В Москве было особенно трудно дышать из-за царившего в ней торжественного и торжествующего холуйства… а невидимый, недоступный коммунякам эфир… дрожал… переливался новыми цветами… источал изысканные ароматы… и мы обоняли их чувствительными ноздрями и не падали духом… хотя и было отчего.
И вот… генсеки и другие зловещие старцы начали, один за другим, играть в ящик, а к концу восьмидесятых в темном зловонном царстве ватников и сапог неожиданно повеял свежий ветер перемен… и сама собой открылась светлая сцена… а за ней — дорога в огромный, неизвестный нам, свободный мир…
И мы ушли по этой дороге, напевая чудную мелодию из «Серенады Солнечной Долины», ушли навсегда… И не жалеем об этом.
* * *
Ну что же, все здорово и хорошо?
К сожалению, не совсем. Последовательно и разумно было бы выкинуть из памяти все, что касается нашей советской жизни. И жить себе новой, американской, европейской или израильской жизнью, забыв о проклятом прошлом.
Но, увы, мы не компьютеры, а люди, очистить диск мы не можем, и, прожив двадцать или даже сорок лет на Западе, сделав или не сделав тут карьеру, купив или не купив дом, посмотрев или не посмотрев полмира — мы все равно несем в себе родовое проклятие ленинщины-сталинщины-брежневщины, остаемся совками. И наше прошлое, зловеще прошуршав жестяными лопастями, обрушивается на наши седые или лысые головы неумолимым бумерангом. Командор-Сталин обнимает нас своими гранитными руками и утягивает в ад воспоминаний. И мы не властны что-то изменить…

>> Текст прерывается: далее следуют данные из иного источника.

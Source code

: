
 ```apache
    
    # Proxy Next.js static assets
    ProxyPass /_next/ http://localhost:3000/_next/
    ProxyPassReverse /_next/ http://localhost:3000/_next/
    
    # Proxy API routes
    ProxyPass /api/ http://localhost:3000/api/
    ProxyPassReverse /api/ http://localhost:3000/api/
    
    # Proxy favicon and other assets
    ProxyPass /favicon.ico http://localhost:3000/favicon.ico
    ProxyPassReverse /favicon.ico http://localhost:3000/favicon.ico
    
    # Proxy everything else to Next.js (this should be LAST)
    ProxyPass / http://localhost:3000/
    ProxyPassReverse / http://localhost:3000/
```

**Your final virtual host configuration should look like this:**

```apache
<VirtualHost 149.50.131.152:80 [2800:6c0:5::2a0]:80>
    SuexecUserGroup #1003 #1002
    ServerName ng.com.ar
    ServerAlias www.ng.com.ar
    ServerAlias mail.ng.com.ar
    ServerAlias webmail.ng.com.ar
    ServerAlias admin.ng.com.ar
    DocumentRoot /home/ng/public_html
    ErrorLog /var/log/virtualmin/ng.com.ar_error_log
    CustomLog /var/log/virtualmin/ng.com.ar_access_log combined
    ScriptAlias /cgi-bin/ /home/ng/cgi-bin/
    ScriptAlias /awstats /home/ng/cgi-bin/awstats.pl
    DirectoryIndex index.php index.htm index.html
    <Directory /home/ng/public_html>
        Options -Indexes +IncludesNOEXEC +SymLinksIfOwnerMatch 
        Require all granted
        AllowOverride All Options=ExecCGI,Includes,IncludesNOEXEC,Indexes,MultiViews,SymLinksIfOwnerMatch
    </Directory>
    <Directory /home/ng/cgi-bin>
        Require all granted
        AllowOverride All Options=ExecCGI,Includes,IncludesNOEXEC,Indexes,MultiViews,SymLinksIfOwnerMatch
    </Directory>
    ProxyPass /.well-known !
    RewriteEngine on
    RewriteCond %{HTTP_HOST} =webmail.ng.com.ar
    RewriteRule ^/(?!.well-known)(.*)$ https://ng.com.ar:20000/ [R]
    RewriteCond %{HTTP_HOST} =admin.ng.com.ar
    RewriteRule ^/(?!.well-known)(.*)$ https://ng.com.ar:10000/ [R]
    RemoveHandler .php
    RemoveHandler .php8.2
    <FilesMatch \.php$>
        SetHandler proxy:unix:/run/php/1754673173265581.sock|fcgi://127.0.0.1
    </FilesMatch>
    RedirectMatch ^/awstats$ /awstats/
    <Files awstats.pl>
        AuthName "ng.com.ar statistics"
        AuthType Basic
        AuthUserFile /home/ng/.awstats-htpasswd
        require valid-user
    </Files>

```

Особенно больно это ощущать русским писателям-эмигрантам. Потому что почти все, что ты пережил, почти весь твой навоз, из которого только и растут цветы прозы — это твое советское добытие и другого, как ни старайся, как ни прилепляйся, ни присасывайся, ни мимикрируй, ни убеждай себя — если ты уехал после тридцати пяти — у тебя никогда не будет.
Вторая боль — это наш читатель. Заграничный русский читать нас не хочет, потому что он старается или догнать свою новую родину и читает по-немецки, по-английски… или понять нынешнюю Россию — и углубляется в Сорокина и Пелевина. Для оставшихся в России мы навсегда останемся «предателями». Сами уехали, а нас теперь учат. Для аборигенов — немцев, американцев, израильтян, мы чужаки, ничьи люди, пишущие о непонятном для них мире.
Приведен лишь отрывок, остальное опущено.